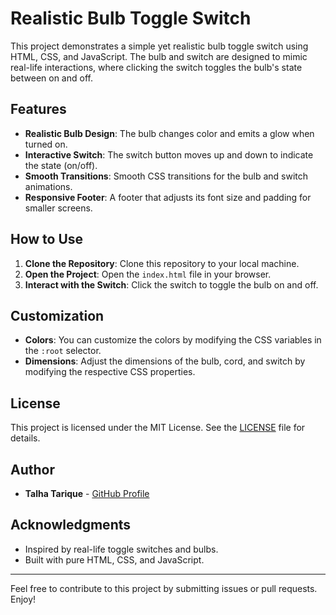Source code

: # Realistic Bulb Toggle Switch

This project demonstrates a simple yet realistic bulb toggle switch using HTML, CSS, and JavaScript. The bulb and switch are designed to mimic real-life interactions, where clicking the switch toggles the bulb's state between on and off.

## Features

- **Realistic Bulb Design**: The bulb changes color and emits a glow when turned on.
- **Interactive Switch**: The switch button moves up and down to indicate the state (on/off).
- **Smooth Transitions**: Smooth CSS transitions for the bulb and switch animations.
- **Responsive Footer**: A footer that adjusts its font size and padding for smaller screens.


## How to Use

1. **Clone the Repository**: Clone this repository to your local machine.
2. **Open the Project**: Open the `index.html` file in your browser.
3. **Interact with the Switch**: Click the switch to toggle the bulb on and off.

## Customization

- **Colors**: You can customize the colors by modifying the CSS variables in the `:root` selector.
- **Dimensions**: Adjust the dimensions of the bulb, cord, and switch by modifying the respective CSS properties.

## License

This project is licensed under the MIT License. See the [LICENSE](LICENSE) file for details.

## Author

- **Talha Tarique** - [GitHub Profile](https://github.com/talhatarique)

## Acknowledgments

- Inspired by real-life toggle switches and bulbs.
- Built with pure HTML, CSS, and JavaScript.

---

Feel free to contribute to this project by submitting issues or pull requests. Enjoy!
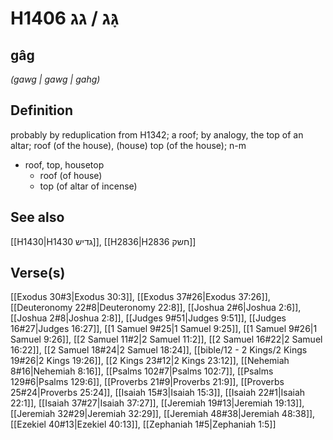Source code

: # H1406 גָּג / גג

## gâg

_(gawg | ɡawɡ | ɡahɡ)_

## Definition

probably by reduplication from H1342; a roof; by analogy, the top of an altar; roof (of the house), (house) top (of the house); n-m

- roof, top, housetop
  - roof (of house)
  - top (of altar of incense)

## See also

[[H1430|H1430 גדיש]], [[H2836|H2836 חשק]]

## Verse(s)

[[Exodus 30#3|Exodus 30:3]], [[Exodus 37#26|Exodus 37:26]], [[Deuteronomy 22#8|Deuteronomy 22:8]], [[Joshua 2#6|Joshua 2:6]], [[Joshua 2#8|Joshua 2:8]], [[Judges 9#51|Judges 9:51]], [[Judges 16#27|Judges 16:27]], [[1 Samuel 9#25|1 Samuel 9:25]], [[1 Samuel 9#26|1 Samuel 9:26]], [[2 Samuel 11#2|2 Samuel 11:2]], [[2 Samuel 16#22|2 Samuel 16:22]], [[2 Samuel 18#24|2 Samuel 18:24]], [[bible/12 - 2 Kings/2 Kings 19#26|2 Kings 19:26]], [[2 Kings 23#12|2 Kings 23:12]], [[Nehemiah 8#16|Nehemiah 8:16]], [[Psalms 102#7|Psalms 102:7]], [[Psalms 129#6|Psalms 129:6]], [[Proverbs 21#9|Proverbs 21:9]], [[Proverbs 25#24|Proverbs 25:24]], [[Isaiah 15#3|Isaiah 15:3]], [[Isaiah 22#1|Isaiah 22:1]], [[Isaiah 37#27|Isaiah 37:27]], [[Jeremiah 19#13|Jeremiah 19:13]], [[Jeremiah 32#29|Jeremiah 32:29]], [[Jeremiah 48#38|Jeremiah 48:38]], [[Ezekiel 40#13|Ezekiel 40:13]], [[Zephaniah 1#5|Zephaniah 1:5]]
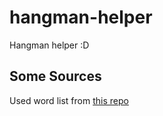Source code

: # hangman-helper

Hangman helper :D

## Some Sources

Used word list from [this repo](https://github.com/lorenbrichter/Words/)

ABOUT THIS EXERCISE:
Within the listing, how many lines carry the word "state"? Answer with the number alone.

EXERCISE RESULT:
2